**Activity**
Every line in the data below from the one containing "[Twitter](https://twitter.com/cardanocom)" down to the one containing "Designed and developed by", both included, must be retyped exactly; no other line is to appear.

**Exercise inputs**
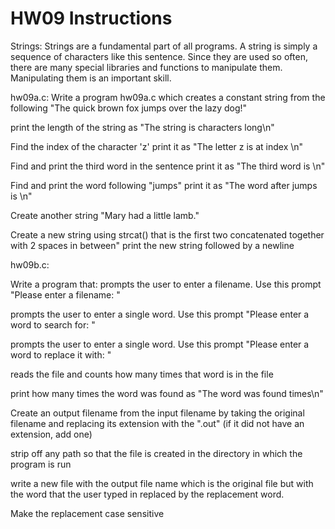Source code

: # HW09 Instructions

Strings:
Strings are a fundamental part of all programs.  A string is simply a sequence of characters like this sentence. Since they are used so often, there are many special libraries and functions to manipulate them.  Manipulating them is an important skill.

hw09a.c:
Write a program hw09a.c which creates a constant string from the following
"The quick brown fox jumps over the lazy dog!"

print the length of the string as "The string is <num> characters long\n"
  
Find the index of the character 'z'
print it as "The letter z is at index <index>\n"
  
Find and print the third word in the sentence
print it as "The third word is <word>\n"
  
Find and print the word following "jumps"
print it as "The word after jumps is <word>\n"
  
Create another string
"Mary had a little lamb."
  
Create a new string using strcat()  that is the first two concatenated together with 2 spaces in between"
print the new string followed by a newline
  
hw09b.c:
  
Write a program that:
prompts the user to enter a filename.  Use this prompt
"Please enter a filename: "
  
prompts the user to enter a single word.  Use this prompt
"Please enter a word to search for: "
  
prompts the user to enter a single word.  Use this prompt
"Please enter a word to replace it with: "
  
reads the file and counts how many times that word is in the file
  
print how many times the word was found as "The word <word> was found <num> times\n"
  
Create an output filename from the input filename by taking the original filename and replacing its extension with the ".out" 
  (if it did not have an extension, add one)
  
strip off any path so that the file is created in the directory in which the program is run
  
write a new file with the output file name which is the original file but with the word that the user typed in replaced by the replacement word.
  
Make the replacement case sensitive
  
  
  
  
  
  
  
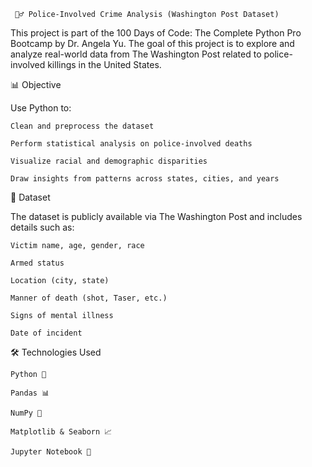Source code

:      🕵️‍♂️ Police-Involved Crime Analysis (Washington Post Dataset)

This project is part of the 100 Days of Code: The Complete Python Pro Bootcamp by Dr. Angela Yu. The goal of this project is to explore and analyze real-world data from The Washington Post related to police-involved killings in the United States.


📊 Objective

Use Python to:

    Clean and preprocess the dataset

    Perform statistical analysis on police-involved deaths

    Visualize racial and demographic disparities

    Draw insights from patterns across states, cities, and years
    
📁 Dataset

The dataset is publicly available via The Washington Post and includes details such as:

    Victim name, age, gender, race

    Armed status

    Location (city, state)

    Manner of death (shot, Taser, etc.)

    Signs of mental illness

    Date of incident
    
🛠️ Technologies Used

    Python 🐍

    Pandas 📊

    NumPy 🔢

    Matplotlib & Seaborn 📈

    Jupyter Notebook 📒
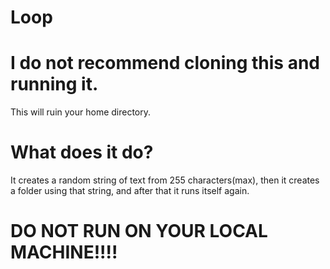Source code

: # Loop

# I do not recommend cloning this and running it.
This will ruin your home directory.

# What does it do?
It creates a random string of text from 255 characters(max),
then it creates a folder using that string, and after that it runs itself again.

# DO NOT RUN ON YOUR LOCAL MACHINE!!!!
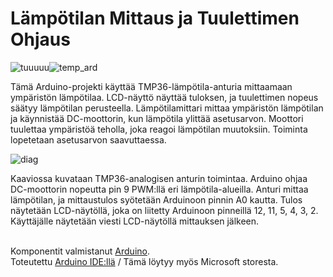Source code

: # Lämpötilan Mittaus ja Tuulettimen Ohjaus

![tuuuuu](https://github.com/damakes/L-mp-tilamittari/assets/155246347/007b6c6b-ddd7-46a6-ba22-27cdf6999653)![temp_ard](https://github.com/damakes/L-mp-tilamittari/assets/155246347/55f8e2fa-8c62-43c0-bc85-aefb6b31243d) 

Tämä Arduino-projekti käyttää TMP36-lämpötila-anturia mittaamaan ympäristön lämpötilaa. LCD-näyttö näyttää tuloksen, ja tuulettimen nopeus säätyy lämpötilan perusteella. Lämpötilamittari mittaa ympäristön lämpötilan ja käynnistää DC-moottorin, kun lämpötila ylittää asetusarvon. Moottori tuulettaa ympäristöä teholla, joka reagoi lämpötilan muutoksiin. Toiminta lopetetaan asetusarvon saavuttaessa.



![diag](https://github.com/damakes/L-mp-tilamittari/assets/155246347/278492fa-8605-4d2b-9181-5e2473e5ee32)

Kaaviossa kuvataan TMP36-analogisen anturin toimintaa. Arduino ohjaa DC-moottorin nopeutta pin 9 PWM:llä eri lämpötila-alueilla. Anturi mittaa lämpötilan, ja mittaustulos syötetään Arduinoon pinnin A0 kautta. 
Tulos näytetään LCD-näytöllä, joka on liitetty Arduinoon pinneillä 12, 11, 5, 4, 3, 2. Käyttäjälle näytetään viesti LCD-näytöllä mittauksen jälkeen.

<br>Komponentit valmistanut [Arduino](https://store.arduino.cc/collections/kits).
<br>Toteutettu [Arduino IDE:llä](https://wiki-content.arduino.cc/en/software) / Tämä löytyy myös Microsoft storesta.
* * *
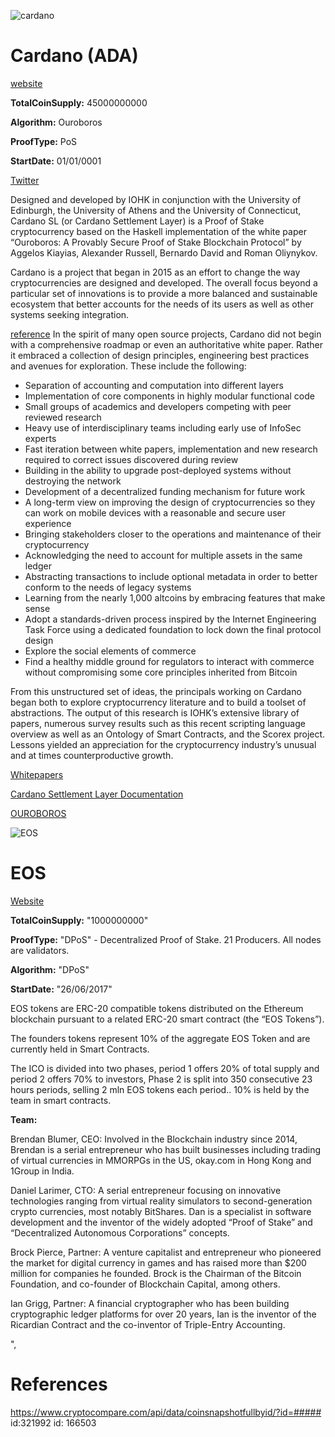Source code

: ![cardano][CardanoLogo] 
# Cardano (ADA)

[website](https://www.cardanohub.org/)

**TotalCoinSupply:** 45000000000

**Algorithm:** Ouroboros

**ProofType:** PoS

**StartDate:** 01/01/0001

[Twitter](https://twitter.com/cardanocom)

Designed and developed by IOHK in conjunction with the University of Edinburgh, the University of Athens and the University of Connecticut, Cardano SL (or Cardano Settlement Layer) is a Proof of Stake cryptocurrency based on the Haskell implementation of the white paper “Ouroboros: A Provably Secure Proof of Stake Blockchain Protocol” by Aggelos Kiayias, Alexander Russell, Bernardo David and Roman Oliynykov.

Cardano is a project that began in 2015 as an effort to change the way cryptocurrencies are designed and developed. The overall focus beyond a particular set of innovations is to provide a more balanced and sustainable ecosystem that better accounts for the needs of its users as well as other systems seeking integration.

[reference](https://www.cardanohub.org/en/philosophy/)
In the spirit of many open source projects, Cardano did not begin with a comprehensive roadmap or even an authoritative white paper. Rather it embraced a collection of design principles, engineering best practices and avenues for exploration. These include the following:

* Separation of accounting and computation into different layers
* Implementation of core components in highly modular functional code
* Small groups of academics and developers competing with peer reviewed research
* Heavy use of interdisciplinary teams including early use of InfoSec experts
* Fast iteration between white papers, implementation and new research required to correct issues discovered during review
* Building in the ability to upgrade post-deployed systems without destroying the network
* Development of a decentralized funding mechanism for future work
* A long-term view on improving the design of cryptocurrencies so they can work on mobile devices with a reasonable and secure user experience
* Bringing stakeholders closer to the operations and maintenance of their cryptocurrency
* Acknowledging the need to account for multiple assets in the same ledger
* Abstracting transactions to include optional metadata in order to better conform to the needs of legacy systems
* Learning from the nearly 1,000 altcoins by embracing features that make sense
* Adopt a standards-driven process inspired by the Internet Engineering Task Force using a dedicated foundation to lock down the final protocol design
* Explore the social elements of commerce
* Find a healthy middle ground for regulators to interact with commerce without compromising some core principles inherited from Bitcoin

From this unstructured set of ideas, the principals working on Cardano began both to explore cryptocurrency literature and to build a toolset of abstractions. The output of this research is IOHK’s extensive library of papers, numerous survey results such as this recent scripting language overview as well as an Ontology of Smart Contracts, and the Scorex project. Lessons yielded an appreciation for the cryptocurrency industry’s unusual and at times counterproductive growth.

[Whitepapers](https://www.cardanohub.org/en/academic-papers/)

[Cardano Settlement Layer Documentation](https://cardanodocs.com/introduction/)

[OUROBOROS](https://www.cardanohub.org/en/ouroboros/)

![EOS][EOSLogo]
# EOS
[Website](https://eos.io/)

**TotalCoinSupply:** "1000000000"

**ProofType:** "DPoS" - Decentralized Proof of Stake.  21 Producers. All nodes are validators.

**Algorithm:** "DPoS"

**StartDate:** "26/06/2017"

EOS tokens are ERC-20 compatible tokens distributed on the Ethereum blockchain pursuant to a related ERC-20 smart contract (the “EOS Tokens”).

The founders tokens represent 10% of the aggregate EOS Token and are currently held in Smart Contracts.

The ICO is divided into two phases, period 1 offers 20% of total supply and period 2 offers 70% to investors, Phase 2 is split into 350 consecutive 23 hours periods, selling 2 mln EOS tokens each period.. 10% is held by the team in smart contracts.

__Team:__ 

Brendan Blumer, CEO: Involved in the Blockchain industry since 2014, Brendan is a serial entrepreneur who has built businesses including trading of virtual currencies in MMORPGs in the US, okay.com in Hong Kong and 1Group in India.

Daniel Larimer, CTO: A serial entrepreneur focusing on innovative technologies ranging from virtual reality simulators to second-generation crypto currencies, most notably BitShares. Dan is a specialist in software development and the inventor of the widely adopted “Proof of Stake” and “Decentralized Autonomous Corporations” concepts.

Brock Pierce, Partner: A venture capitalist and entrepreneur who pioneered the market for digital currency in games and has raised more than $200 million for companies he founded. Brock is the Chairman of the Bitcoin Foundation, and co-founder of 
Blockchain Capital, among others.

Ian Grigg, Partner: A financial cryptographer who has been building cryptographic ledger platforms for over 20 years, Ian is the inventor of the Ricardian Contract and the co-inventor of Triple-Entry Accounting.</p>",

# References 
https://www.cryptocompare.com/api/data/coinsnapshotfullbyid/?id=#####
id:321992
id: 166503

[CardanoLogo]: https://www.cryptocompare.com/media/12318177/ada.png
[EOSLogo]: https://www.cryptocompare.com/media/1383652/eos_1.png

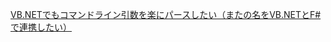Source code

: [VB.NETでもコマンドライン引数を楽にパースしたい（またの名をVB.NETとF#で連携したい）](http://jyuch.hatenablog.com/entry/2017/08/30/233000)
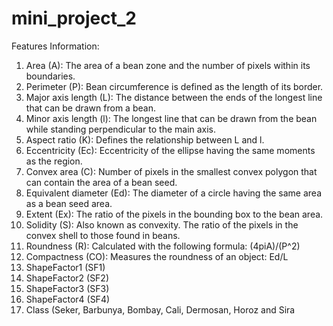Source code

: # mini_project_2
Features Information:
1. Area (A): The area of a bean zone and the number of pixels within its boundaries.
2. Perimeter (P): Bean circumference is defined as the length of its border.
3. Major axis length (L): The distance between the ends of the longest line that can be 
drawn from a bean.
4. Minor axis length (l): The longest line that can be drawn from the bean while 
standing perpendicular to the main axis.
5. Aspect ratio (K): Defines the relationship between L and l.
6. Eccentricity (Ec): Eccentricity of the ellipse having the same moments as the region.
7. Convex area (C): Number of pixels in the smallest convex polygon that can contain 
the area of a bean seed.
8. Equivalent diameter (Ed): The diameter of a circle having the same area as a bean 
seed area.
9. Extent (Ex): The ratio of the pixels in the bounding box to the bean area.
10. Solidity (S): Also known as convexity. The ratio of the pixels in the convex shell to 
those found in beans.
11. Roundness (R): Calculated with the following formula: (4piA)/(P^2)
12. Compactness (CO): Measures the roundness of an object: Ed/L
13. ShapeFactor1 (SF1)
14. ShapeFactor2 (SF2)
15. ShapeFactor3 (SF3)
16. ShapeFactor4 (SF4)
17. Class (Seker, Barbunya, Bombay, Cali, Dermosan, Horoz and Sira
---
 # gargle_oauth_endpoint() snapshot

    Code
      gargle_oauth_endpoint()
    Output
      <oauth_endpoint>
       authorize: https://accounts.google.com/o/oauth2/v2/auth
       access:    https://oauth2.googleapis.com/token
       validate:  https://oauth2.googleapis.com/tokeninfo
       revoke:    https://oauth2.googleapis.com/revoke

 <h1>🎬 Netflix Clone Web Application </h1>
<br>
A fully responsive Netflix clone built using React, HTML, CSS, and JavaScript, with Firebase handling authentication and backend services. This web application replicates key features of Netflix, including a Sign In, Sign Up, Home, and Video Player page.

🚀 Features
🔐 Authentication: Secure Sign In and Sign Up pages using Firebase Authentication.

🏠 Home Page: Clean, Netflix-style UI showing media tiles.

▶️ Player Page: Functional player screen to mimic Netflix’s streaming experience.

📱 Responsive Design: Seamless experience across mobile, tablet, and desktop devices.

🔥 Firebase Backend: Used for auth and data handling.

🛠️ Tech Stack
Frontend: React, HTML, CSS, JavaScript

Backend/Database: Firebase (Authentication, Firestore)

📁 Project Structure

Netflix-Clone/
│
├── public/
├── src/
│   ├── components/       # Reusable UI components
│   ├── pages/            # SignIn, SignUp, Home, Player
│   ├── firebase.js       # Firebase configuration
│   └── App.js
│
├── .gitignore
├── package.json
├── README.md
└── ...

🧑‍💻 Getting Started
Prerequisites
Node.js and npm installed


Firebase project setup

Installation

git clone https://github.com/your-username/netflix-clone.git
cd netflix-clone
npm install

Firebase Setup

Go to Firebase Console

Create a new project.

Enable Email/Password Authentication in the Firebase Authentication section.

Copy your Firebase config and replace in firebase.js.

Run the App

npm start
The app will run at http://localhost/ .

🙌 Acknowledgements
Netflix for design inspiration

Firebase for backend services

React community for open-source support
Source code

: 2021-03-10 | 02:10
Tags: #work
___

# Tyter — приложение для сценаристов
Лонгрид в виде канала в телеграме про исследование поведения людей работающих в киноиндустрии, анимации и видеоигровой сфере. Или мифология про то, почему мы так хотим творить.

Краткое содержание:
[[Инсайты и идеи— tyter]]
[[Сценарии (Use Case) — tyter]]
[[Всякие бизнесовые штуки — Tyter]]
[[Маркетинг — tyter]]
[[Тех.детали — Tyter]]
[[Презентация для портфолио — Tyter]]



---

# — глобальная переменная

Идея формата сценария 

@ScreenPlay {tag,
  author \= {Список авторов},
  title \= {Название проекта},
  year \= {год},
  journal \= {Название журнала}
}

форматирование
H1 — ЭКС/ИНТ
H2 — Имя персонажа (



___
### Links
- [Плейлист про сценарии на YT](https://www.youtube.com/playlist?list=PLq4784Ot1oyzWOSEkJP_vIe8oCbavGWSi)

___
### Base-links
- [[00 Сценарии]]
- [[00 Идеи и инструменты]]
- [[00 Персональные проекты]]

**Reply to the task**
[Twitter](https://twitter.com/cardanocom)

Designed and developed by IOHK in conjunction with the University of Edinburgh, the University of Athens and the University of Connecticut, Cardano SL (or Cardano Settlement Layer) is a Proof of Stake cryptocurrency based on the Haskell implementation of the white paper “Ouroboros: A Provably Secure Proof of Stake Blockchain Protocol” by Aggelos Kiayias, Alexander Russell, Bernardo David and Roman Oliynykov.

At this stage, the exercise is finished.